NASA continues to research an open issue from Artemis I concerning the heat shield. Some of the expected char material was ablated differently than computer models and ground testing predicted. Free said that NASA has performed two tests in the Arc Jet Complex at Ames Research Center, with a third series scheduled, focusing on the root cause. In the testing, gases are heated to extreme temperatures and are directed at supersonic/hypersonic speeds to a test sample in a vacuum chamber, simulating atmospheric reentry.
“We have a fault tree that we’ve been working down. We have some theories on what the root cause might be.
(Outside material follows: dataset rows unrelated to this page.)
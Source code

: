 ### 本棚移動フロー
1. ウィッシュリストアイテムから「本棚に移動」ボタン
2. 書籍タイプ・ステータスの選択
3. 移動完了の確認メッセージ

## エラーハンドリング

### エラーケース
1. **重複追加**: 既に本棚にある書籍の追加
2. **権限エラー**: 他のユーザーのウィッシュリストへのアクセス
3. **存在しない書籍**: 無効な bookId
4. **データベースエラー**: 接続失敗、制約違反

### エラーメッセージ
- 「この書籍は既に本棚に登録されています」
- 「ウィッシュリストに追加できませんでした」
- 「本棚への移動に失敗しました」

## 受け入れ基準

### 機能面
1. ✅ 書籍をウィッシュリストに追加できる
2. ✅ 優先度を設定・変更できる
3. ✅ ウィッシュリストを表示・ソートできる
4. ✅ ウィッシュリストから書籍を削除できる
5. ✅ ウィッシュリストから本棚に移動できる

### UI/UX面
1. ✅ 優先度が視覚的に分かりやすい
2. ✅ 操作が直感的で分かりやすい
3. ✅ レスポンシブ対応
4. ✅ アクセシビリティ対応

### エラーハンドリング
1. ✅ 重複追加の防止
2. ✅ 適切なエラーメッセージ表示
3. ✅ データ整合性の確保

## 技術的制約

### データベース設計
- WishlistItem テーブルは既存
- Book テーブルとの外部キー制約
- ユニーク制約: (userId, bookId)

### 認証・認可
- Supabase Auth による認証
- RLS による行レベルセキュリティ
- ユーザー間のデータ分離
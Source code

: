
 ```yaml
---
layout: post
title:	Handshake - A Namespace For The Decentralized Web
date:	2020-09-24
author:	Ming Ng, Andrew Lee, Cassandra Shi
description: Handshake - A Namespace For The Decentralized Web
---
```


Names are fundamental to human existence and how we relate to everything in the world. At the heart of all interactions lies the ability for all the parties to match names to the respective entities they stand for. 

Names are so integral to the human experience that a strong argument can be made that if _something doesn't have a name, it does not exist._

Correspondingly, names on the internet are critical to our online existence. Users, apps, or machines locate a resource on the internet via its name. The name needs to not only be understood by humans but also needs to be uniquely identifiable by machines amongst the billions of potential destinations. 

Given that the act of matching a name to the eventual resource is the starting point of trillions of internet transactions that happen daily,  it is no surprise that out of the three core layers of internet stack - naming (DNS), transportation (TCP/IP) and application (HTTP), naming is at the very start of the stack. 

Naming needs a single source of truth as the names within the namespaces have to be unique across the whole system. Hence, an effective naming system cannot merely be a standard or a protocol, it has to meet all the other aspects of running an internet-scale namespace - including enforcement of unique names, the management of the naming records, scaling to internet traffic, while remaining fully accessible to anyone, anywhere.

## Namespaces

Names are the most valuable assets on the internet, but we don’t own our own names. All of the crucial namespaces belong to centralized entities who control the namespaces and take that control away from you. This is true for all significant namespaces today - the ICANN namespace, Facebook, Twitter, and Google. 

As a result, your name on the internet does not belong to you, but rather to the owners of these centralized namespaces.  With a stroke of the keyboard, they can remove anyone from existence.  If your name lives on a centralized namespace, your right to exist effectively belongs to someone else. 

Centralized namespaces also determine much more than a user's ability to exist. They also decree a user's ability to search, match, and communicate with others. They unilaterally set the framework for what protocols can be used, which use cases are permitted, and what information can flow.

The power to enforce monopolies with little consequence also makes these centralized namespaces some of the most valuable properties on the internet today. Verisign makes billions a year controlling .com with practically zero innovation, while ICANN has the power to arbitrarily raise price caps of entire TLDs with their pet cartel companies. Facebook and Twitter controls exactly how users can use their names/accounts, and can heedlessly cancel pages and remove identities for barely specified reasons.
We won’t talk about flight rationale until we get through root cause. … I don’t want the team to think about flight rationale because as soon as you do that, you start to jump past things that might be lurking as a root cause that you might miss. … We’ve also done tests at Langley. We’re doing some tests down at Wright-Patterson Air Force Base in Dayton. So, we’re using facilities across the country. I think we’re on a path to that root cause with the final disposition in April,” Free said.
“Obviously we’re going to make the right decision to keep them safe. If that decision is we have to do something drastic, then we’ll do that. But right now, we’re on a path to press to get to the root cause and then we’ll make the final determination from there,” Free added.
Artemis II is a critical next step in the Artemis Program, which will establish a long-term human presence at the Moon before an eventual human mission to Mars. The mission will enable NASA to better understand the capabilities of the Orion spacecraft during a crewed flight ahead of Artemis III, currently scheduled to land astronauts near the south pole of the Moon in late 2025.